As the Scorpio Full Moon slowly grows during these closing weeks of 2012, we are waiting for what forecasters are calling a “perfect storm”: a hurricane coming ashore from the Caribbean, going up the Atlantic seaboard and hitting a burst of cold air from the northwest.
Tonight, coastal cities are already in emergency mode: canceling school, closing public transportation, ordering evacuations, and preparing for power outages that may last days or even weeks.
Against this dramatic natural backdrop, we are watching the most artificial of scenarios: the unfolding of the closing chapters of the 2012 Presidential race.
What should be an easy sweep for the Democrats is seeming less secure, perhaps just through the clever manipulation of the Republican political marketing team.

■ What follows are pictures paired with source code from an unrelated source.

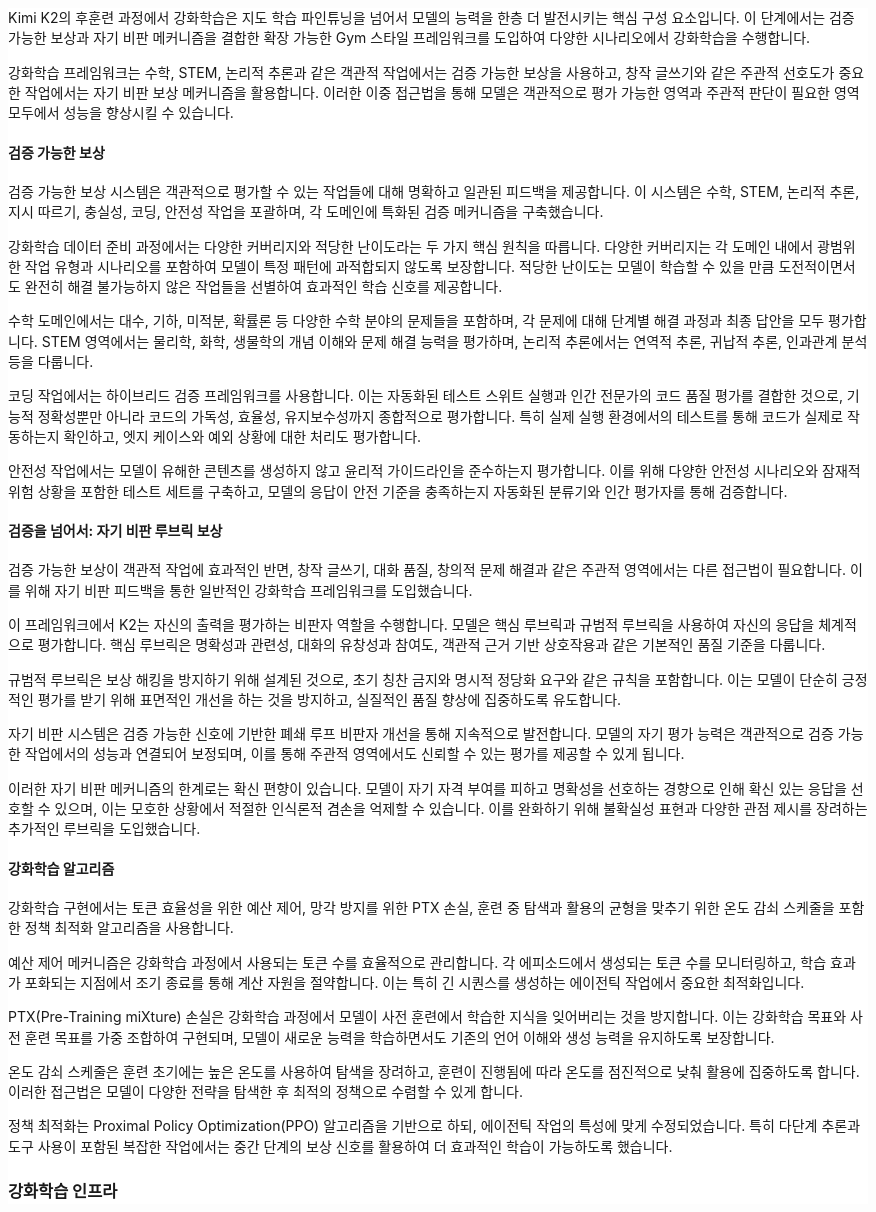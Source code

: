 Kimi K2의 후훈련 과정에서 강화학습은 지도 학습 파인튜닝을 넘어서 모델의 능력을 한층 더 발전시키는 핵심 구성 요소입니다. 이 단계에서는 검증 가능한 보상과 자기 비판 메커니즘을 결합한 확장 가능한 Gym 스타일 프레임워크를 도입하여 다양한 시나리오에서 강화학습을 수행합니다.

강화학습 프레임워크는 수학, STEM, 논리적 추론과 같은 객관적 작업에서는 검증 가능한 보상을 사용하고, 창작 글쓰기와 같은 주관적 선호도가 중요한 작업에서는 자기 비판 보상 메커니즘을 활용합니다. 이러한 이중 접근법을 통해 모델은 객관적으로 평가 가능한 영역과 주관적 판단이 필요한 영역 모두에서 성능을 향상시킬 수 있습니다.

#### 검증 가능한 보상

검증 가능한 보상 시스템은 객관적으로 평가할 수 있는 작업들에 대해 명확하고 일관된 피드백을 제공합니다. 이 시스템은 수학, STEM, 논리적 추론, 지시 따르기, 충실성, 코딩, 안전성 작업을 포괄하며, 각 도메인에 특화된 검증 메커니즘을 구축했습니다.

강화학습 데이터 준비 과정에서는 다양한 커버리지와 적당한 난이도라는 두 가지 핵심 원칙을 따릅니다. 다양한 커버리지는 각 도메인 내에서 광범위한 작업 유형과 시나리오를 포함하여 모델이 특정 패턴에 과적합되지 않도록 보장합니다. 적당한 난이도는 모델이 학습할 수 있을 만큼 도전적이면서도 완전히 해결 불가능하지 않은 작업들을 선별하여 효과적인 학습 신호를 제공합니다.

수학 도메인에서는 대수, 기하, 미적분, 확률론 등 다양한 수학 분야의 문제들을 포함하며, 각 문제에 대해 단계별 해결 과정과 최종 답안을 모두 평가합니다. STEM 영역에서는 물리학, 화학, 생물학의 개념 이해와 문제 해결 능력을 평가하며, 논리적 추론에서는 연역적 추론, 귀납적 추론, 인과관계 분석 등을 다룹니다.

코딩 작업에서는 하이브리드 검증 프레임워크를 사용합니다. 이는 자동화된 테스트 스위트 실행과 인간 전문가의 코드 품질 평가를 결합한 것으로, 기능적 정확성뿐만 아니라 코드의 가독성, 효율성, 유지보수성까지 종합적으로 평가합니다. 특히 실제 실행 환경에서의 테스트를 통해 코드가 실제로 작동하는지 확인하고, 엣지 케이스와 예외 상황에 대한 처리도 평가합니다.

안전성 작업에서는 모델이 유해한 콘텐츠를 생성하지 않고 윤리적 가이드라인을 준수하는지 평가합니다. 이를 위해 다양한 안전성 시나리오와 잠재적 위험 상황을 포함한 테스트 세트를 구축하고, 모델의 응답이 안전 기준을 충족하는지 자동화된 분류기와 인간 평가자를 통해 검증합니다.

#### 검증을 넘어서: 자기 비판 루브릭 보상

검증 가능한 보상이 객관적 작업에 효과적인 반면, 창작 글쓰기, 대화 품질, 창의적 문제 해결과 같은 주관적 영역에서는 다른 접근법이 필요합니다. 이를 위해 자기 비판 피드백을 통한 일반적인 강화학습 프레임워크를 도입했습니다.

이 프레임워크에서 K2는 자신의 출력을 평가하는 비판자 역할을 수행합니다. 모델은 핵심 루브릭과 규범적 루브릭을 사용하여 자신의 응답을 체계적으로 평가합니다. 핵심 루브릭은 명확성과 관련성, 대화의 유창성과 참여도, 객관적 근거 기반 상호작용과 같은 기본적인 품질 기준을 다룹니다.

규범적 루브릭은 보상 해킹을 방지하기 위해 설계된 것으로, 초기 칭찬 금지와 명시적 정당화 요구와 같은 규칙을 포함합니다. 이는 모델이 단순히 긍정적인 평가를 받기 위해 표면적인 개선을 하는 것을 방지하고, 실질적인 품질 향상에 집중하도록 유도합니다.

자기 비판 시스템은 검증 가능한 신호에 기반한 폐쇄 루프 비판자 개선을 통해 지속적으로 발전합니다. 모델의 자기 평가 능력은 객관적으로 검증 가능한 작업에서의 성능과 연결되어 보정되며, 이를 통해 주관적 영역에서도 신뢰할 수 있는 평가를 제공할 수 있게 됩니다.

이러한 자기 비판 메커니즘의 한계로는 확신 편향이 있습니다. 모델이 자기 자격 부여를 피하고 명확성을 선호하는 경향으로 인해 확신 있는 응답을 선호할 수 있으며, 이는 모호한 상황에서 적절한 인식론적 겸손을 억제할 수 있습니다. 이를 완화하기 위해 불확실성 표현과 다양한 관점 제시를 장려하는 추가적인 루브릭을 도입했습니다.

#### 강화학습 알고리즘

강화학습 구현에서는 토큰 효율성을 위한 예산 제어, 망각 방지를 위한 PTX 손실, 훈련 중 탐색과 활용의 균형을 맞추기 위한 온도 감쇠 스케줄을 포함한 정책 최적화 알고리즘을 사용합니다.

예산 제어 메커니즘은 강화학습 과정에서 사용되는 토큰 수를 효율적으로 관리합니다. 각 에피소드에서 생성되는 토큰 수를 모니터링하고, 학습 효과가 포화되는 지점에서 조기 종료를 통해 계산 자원을 절약합니다. 이는 특히 긴 시퀀스를 생성하는 에이전틱 작업에서 중요한 최적화입니다.

PTX(Pre-Training miXture) 손실은 강화학습 과정에서 모델이 사전 훈련에서 학습한 지식을 잊어버리는 것을 방지합니다. 이는 강화학습 목표와 사전 훈련 목표를 가중 조합하여 구현되며, 모델이 새로운 능력을 학습하면서도 기존의 언어 이해와 생성 능력을 유지하도록 보장합니다.

온도 감쇠 스케줄은 훈련 초기에는 높은 온도를 사용하여 탐색을 장려하고, 훈련이 진행됨에 따라 온도를 점진적으로 낮춰 활용에 집중하도록 합니다. 이러한 접근법은 모델이 다양한 전략을 탐색한 후 최적의 정책으로 수렴할 수 있게 합니다.

정책 최적화는 Proximal Policy Optimization(PPO) 알고리즘을 기반으로 하되, 에이전틱 작업의 특성에 맞게 수정되었습니다. 특히 다단계 추론과 도구 사용이 포함된 복잡한 작업에서는 중간 단계의 보상 신호를 활용하여 더 효과적인 학습이 가능하도록 했습니다.

### 강화학습 인프라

We are at the late stage in politics when it becomes increasingly impossible to tell where reality ends and show business begins, and it almost doesn’t matter—it’s all show business, really. Except that when the curtain comes down and it’s time for us to go home, we have to live with the real, often uncomfortable effects of the show.
Personally, I just keep feeling a tremendous sense of foreboding. I can’t tell if it’s just part of the show—in other words, me being influenced by the heavy barometer of both the natural and the political climates—or if I might be picking up a legitimate sixth sense warning that I should be paying attention to.
Well, I am paying attention—I can’t not pay attention, the feeling of dread is too strong to ignore—but I have no idea what I should be doing in response. So I am just going along from day to day, trying to keep my eyes on the road and ignore the looming threat that seems to be lurking just outside of my line of vision.
There are two kinds of people I feel envious of: those who have absolutely no clue of the larger forces at play in the fate of human civilization on the planet today, and those who are so consumed by their own manic determination to “win” that they are able to focus on their own narrow goals without admitting the least shred of doubt as to the correctness of their path.
Me, I am like a sea plant tossed in the tides, or a palm tree bending in the wind. I can feel the strong currents of change sweeping through, but I lack the will or the conviction to strike out in the direction of some kind of focused action.
I bend, I toss, I wait, I dream.
I stoke the coals of my deep love for the planet, and know, as I stare into the glowing embers of humanity’s time on our beloved Earth, that though we may leave our current physical form, we remain bound into the dance of energy and matter cycling endlessly between our Sun and the molecules that compose us.
So much is at stake, and yet in the larger scheme of things, how inconsequential are our tiny concerns.
All things must pass…and what will be will be.
The future’s not ours to see. Que sera, sera.